Toujours dans le registre culturel, ce sont aussi en février les obsèques du peintre et illustrateur d'origine japonaise Foujita qui donnent lieu à la célébration quasi nationale d'un artiste qui a débarqué en France en 1913 et qui s'est révélé depuis les années folles de Montparnasse être l'un des grandes figures - inclassable - de l'art contemporain. Et Fujita a toujours aimé le timbre-poste...ce qui me le rend sympathique.

En réalité, l'événement principal de cette période, celui qui mobilise la presse, la télévision et la radio - et dont j'ai pour ma part des souvenirs très précis - ce sont les Jeux Olympiques de Grenoble. La France gaullienne parade à l'occasion de cet événement qui semble aussi propulser les Alpes dans la modernité, avec le village olympique qui ressemble aux grands ensembles des banlieues française, les nouvelles stations "intégrées" et largement bétonnées. Ce sont les Jeux emblématiques des Trente Glorieuses gaulliennes. La France n'avait pas accueilli les JO depuis 1924, à Paris et Chamonix, elle rattrape donc son retard. Les jeux sont sponsorisés par le groupe Total et le triomphe tricolore est total lui aussi. Jean-Claude Killy rafle les trois médailles d'or du ski alpin, non sans avoir longtemps cru au bronze en slalom spécial dans un épais brouillard, un certain 17 février. Après une longue attente (interminable devant le poste de TV, où l'on a rien vu de la course), des réclamations sont déposées et les deux concurrents, Hakon Mjoen et Karl Schranz sont disqualifiés pour avoir manqué deux portes... et ne pas l'admettre sportivement. Succès aussi des skieuses, Marielle Goitschel, Annie Famose...C'est vraiment étonnant de voir aujourd'hui des images de Killy, en particuler en slalom, virevoltant comme une anguille entre les portes avec des skis de bien plus de 2 mètres, très étroits et rigoureusement paralèlles (des Dynamic VR17?), sur une neige mal damée et chaussé de...grolles de montagne en cuir et crochets montant à peine à la cheville. Et bien son style est parfait, très esthétique et jamais égalé.
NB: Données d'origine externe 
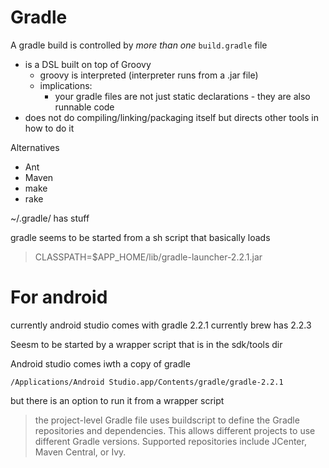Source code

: # Gradle

A gradle build is controlled by _more than one_ `build.gradle` file

* is a DSL built on top of Groovy
    * groovy is interpreted (interpreter runs from a .jar file)
    * implications:
        * your gradle files are not just static declarations - they are also runnable code
* does not do compiling/linking/packaging itself but directs other tools in how to do it

Alternatives

* Ant
* Maven
* make
* rake

~/.gradle/ has stuff

gradle seems to be started from a sh script that basically loads

> CLASSPATH=$APP_HOME/lib/gradle-launcher-2.2.1.jar

# For android

currently android studio comes with gradle 2.2.1
currently brew has 2.2.3

Seesm to be started by a wrapper script that is in the sdk/tools dir

Android studio comes iwth a copy of gradle

    /Applications/Android Studio.app/Contents/gradle/gradle-2.2.1

but there is an option to run it from a wrapper script

> the project-level Gradle file uses buildscript to define the Gradle
> repositories and dependencies. This allows different projects to use
> different Gradle versions. Supported repositories include JCenter, Maven
> Central, or Ivy.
Hugues Aufray en mal d'inspiration a dédié au champion Killy une (mauvaise) chanson, qui eut son petit succès en 1967 mais surtout en février 1968 :

On dit qu'le p'tit Killy la nuit où il naquit
Dans son berceau bondit et poussa un grand cri
Moi veux faire comme papy, moi veux sortir du lit
Toutoune gentil gentil voudrait p'tite paire de skis
Le père Killy ravi d'un p'tit tonneau lui fit
Une paire de planches et dit :
Allez, vas-y, mon p'tit !

Va doucement, c'est tout bon,
C'est tout bon, bon, bon
C'est tout bon
Killy, c'est bon,
C'est bon, c'est tout bon
Va doucement
C'est tout bon. (etc.)

 

Pour rester - et finir - sur la bande-son de ce mois de février 1968, le 45 tours No 1 des charts aux Etats-Unis (mais je crois aussi en Grande-Bretagne, en France et en RFA) ne souffre d'aucune concurrence : c'est Hello Goodbye/I'm The Walrus des Beatles. Et c'est aussi début février que le groupe entre aux studios d'Abbey Road pour enregistrer quatre nouveaux titres (Lady Madonna, The Inner Light, Hey Bulldog et Across The Universe), avant de partir - ainsi que leurs épouses/compagnes et quelques amis comme Donovan - suivre un "stage" de méditation auprès du Maharishi Mahesh Yogi dans l'ashram de Rishikesh, au pied de l'Himalaya. Tout ou presque a été écrit sur cette expérience initiatique qui relevait en partie de la supercherie, mais qui a de toute évidence stimulé la créativité des Beatles (le double album blanc de 1968 en témoigne). Et du jour au lendemain, l'Occident semble découvrir avec les Beatles la méditation, le yoga et la philosophie orientale !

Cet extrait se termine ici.